Daha genel olarak, yine de, kamusal hayatta gördüğümüz "ilgisizliğin" çoğunun - düşük seçmen katılımı, püskürten aktivist hareketler, pek çok kişinin sadece kafalarını kumda yakıyor gibi görünmesi - aslında "farkındalık yorgunluğu" olduğunu düşünüyorum. Çok az bilgimiz yok; 60 saniyelik bir haber döngüsüne sahip küresel bir toplumda, her an bir ömür boyu doğru bir şekilde sindirebileceğimizden daha fazla bilgiye erişebildiğimiz ve her gün ona bağlı kalabilecek teknolojiye sahip olduğumuzu düşünüyorum. çok bilgi. "Otizm farkındalığı", tüm bir grup insanın günlük gerçekliğini dakika dakika bir nedene indirgiyor. "Otizm farkındalığı" için tek bir ay, 68 çocuktan birinin yaşantıları ve yaşantıları gibi görünmesine neden olabilir, tanı konulabilecek veya konulamayacak yetişkinlerden hiçbir şey söylememek, dahil olmak ya da olmamak için isteğe bağlı bir konudur.

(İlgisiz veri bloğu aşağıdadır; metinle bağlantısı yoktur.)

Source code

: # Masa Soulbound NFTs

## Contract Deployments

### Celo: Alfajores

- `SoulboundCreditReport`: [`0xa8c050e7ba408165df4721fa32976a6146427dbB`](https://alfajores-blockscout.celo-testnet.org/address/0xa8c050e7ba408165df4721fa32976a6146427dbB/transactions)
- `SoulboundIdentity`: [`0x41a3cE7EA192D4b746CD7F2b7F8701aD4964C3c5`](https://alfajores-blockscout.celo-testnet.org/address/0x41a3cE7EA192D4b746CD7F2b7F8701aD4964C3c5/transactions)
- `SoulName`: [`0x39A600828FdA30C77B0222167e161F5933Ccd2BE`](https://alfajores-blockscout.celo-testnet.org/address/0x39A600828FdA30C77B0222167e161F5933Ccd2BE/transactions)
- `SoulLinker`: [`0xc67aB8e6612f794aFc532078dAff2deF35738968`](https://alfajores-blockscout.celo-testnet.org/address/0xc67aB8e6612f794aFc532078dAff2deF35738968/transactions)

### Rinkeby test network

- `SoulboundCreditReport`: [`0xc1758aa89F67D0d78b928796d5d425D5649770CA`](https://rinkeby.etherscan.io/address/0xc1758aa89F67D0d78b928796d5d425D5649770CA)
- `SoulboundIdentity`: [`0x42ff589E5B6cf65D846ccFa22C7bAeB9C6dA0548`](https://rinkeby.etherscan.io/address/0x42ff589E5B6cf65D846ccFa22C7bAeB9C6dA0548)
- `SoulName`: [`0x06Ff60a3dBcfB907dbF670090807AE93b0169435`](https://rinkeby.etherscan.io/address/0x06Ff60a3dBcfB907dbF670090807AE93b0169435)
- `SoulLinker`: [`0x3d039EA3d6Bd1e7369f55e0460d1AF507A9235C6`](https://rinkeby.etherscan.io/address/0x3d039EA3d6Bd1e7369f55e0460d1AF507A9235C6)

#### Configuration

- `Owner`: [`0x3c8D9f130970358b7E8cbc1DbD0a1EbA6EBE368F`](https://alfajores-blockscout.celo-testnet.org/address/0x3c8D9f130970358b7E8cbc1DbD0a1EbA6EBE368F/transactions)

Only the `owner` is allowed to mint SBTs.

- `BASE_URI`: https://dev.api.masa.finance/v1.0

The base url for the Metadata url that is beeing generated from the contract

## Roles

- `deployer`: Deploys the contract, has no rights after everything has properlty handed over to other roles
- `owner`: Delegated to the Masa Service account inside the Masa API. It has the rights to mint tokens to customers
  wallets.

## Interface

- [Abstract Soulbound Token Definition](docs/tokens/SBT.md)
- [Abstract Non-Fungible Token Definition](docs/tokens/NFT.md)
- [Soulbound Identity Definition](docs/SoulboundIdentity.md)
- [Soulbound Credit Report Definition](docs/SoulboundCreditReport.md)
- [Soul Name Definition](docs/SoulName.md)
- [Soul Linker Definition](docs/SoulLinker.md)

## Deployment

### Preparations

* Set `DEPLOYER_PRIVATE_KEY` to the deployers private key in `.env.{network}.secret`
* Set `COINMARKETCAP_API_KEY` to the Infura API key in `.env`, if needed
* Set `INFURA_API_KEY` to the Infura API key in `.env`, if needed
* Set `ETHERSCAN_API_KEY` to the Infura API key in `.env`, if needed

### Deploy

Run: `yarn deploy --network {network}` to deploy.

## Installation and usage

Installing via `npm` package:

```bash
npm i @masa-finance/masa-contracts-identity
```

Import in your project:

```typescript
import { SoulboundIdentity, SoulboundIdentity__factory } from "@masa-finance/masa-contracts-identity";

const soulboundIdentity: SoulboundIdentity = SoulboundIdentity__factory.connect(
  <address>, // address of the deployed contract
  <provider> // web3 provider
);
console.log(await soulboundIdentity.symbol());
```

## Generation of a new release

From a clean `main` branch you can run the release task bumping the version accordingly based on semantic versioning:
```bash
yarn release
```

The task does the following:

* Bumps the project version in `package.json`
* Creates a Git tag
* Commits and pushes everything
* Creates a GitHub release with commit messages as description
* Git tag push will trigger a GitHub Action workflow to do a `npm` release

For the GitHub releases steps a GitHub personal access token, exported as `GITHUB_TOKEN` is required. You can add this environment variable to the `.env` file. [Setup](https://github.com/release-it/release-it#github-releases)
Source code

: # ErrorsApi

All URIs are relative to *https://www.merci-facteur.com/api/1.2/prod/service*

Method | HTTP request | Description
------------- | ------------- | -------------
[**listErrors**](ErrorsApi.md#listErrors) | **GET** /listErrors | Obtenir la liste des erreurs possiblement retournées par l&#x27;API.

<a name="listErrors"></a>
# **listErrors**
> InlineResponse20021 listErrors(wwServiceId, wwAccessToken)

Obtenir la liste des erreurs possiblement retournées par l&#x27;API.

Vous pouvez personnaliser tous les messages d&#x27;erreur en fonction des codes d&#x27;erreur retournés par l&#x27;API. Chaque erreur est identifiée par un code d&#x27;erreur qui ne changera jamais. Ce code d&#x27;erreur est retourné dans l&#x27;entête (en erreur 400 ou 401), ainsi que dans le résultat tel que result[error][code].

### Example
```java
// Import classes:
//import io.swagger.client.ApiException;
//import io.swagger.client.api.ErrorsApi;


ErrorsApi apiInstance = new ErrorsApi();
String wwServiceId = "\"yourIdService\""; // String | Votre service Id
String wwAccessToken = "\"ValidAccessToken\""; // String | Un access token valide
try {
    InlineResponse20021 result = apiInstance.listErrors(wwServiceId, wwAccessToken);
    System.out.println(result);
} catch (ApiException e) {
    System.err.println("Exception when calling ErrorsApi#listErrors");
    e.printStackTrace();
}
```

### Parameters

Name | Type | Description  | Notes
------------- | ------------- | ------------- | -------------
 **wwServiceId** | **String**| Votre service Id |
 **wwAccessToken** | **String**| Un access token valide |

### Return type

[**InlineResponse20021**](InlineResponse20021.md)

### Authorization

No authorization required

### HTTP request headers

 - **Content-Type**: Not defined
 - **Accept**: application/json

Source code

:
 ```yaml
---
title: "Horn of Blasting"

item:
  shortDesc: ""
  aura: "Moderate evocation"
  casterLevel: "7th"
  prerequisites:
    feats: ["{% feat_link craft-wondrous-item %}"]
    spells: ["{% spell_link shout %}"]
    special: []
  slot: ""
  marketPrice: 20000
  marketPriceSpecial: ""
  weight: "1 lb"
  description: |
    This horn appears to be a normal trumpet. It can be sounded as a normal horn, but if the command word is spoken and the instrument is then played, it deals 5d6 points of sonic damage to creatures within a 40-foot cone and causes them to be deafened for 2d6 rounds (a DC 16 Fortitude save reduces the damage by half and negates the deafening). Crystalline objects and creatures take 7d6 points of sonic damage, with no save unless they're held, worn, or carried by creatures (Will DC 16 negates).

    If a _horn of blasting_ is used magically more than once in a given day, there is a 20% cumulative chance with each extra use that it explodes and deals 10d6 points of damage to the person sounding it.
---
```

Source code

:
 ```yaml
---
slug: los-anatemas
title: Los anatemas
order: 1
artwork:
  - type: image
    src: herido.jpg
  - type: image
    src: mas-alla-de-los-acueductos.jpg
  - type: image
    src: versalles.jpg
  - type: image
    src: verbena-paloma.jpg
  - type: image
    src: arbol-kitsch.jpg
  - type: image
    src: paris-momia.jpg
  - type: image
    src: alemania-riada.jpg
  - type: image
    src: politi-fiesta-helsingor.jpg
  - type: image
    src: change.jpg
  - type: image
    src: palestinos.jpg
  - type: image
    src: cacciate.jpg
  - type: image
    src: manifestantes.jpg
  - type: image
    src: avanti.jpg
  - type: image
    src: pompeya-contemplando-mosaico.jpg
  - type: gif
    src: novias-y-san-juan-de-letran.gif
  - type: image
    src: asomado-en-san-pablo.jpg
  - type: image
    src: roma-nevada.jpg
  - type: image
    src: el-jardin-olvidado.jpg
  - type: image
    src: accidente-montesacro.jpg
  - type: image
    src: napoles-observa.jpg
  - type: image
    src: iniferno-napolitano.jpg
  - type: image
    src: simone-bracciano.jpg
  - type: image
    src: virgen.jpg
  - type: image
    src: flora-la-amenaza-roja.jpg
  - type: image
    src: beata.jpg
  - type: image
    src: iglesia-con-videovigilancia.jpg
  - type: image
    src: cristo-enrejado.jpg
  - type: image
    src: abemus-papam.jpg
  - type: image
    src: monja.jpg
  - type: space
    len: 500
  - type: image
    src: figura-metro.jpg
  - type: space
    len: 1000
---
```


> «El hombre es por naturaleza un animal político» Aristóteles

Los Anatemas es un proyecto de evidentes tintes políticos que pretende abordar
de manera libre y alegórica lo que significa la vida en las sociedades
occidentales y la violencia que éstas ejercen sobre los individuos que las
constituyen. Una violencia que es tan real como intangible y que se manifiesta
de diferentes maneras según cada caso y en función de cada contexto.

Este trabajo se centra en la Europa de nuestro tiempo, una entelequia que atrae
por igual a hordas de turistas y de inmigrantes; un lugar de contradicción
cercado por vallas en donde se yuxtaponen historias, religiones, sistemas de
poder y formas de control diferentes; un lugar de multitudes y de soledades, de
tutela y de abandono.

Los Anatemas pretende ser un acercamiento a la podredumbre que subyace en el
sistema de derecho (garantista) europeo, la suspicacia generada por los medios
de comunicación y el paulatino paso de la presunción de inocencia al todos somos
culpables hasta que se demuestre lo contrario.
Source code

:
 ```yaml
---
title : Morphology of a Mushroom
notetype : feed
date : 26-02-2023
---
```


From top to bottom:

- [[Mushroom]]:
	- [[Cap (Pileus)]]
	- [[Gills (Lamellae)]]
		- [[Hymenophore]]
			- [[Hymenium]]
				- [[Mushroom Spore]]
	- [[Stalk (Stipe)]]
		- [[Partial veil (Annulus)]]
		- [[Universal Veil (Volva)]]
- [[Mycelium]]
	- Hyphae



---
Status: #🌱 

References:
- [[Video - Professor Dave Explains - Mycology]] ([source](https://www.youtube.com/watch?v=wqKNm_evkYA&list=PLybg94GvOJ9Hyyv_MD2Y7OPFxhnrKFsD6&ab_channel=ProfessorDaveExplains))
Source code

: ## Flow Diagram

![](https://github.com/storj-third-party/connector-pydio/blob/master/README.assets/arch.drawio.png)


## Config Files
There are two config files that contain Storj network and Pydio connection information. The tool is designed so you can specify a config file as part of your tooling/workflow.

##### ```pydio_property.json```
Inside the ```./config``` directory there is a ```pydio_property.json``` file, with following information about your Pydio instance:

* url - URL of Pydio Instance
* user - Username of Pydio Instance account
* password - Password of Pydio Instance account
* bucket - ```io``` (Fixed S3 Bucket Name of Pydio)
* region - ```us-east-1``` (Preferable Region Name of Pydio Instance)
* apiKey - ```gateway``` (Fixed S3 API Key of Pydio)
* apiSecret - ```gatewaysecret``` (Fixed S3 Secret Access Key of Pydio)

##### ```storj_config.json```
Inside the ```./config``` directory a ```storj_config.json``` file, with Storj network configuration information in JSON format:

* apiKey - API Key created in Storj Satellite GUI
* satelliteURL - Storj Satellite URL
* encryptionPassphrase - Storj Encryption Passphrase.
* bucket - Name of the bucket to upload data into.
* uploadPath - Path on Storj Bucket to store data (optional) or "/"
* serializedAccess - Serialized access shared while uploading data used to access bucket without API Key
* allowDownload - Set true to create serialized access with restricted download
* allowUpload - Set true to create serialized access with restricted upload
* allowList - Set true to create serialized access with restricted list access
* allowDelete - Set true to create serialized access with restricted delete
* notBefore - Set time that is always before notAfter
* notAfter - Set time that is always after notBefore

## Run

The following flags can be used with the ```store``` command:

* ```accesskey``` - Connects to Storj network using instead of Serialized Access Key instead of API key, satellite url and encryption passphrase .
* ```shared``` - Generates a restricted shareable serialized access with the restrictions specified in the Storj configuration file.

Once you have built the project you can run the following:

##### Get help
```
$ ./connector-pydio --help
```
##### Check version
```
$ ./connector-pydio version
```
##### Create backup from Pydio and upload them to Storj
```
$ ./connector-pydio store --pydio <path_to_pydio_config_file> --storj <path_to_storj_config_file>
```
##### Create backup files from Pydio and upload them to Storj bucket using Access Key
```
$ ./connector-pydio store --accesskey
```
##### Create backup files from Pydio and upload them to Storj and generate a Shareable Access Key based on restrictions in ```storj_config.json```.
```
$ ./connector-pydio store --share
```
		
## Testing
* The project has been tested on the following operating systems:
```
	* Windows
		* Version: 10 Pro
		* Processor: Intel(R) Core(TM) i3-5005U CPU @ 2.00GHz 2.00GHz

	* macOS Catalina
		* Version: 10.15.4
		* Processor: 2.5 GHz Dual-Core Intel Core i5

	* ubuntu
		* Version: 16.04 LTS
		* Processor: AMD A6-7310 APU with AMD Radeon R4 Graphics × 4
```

Öte yandan, 28 yaşında OSB teşhisi konulduktan sonra hizmet ve destek aradığım için, söz konusu desteği sağladığını iddia eden profesyoneller tarafında derin cehalet ve düpedüz inkarla karşılaştım. Sosyal hizmet uzmanları, mesleki rehabilitasyon kurumlarındaki çalışanlar ve hatta yüksek eğitimli terapistler, benim hediye ve ihtiyaç karışımım karşısında şaşkına dönüyor; Yardımları için para ödediğim halde çoğu zaman profesyonelleri ve hizmet sağlayıcıları eğitiyorum. Pek çok insana, özellikle de kadınlara, gerçekten otizm spektrumundayken, borderline kişilik bozukluğu veya hatta şizofreni tanısı konulmaktadır.

Dolayısıyla, farkındalık hâlâ eksik görünüyor ve bu eksiklik, özellikle profesyoneller ve hizmet sağlayıcılar arasında, spektrumdakiler için daha da fazla engel yaratıyor. Ancak, Otizm Konuşuyor gibi köklü ve saygın gruplar tarafından uygulandığı şekliyle "farkındalık yaratmak", otistik insanların deneyimlerini ve varoluşlarını sırf nörotipik insanlar tarafından çabasız kolayca anlaşılmadıkları için gerekçelendirmelerini gerektirir. Otistik insanların zarar verici bir stereotipi, "empatiden yoksun" olmamızdır, ancak yukarıda bahsedilen senaryoda, empatiden yoksun olan kimdir?

Mevcut "farkındalık" biçiminin üzerindeki "kabul", daha iyileştirici ve kapsayıcı bir yaklaşım gibi görünmektedir, çünkü özellikle, en büyütülmüş seslerin "farkındalıkla" meşgul olma şekli otizmi "farkında olunacak" bir şey olarak değil, otistik insanları millet "dikkat" edin. Ama biz otistik insanlardan, dünyada olmak istediğimiz her gün nörotipik / OSB farklılıklarının yarattığı boşluğu doldurmamız isteniyor; "Kabullenme", nörotipik insanların çabayı geri vermesini istemek için yeterince ileri gidiyormuş gibi hissettirmiyor. Ayrıca bir yardım veya iyilik olarak "kabul edilmekten" hoşlanmıyorum. Kabul, kelimenin tam anlamıyla "yeterli veya uygun olarak alınma eylemi veya süreci, tipik olarak bir gruba kabul edilmek" anlamına gelir; "farkındalığın" tanımlarından biri "belirli bir durum veya gelişmeyle ilgili ilgi ve iyi bilgilendirilmiş ilgi" dir. Bu otistik kişinin bakış açısından, ikisinin de zamanı geldi.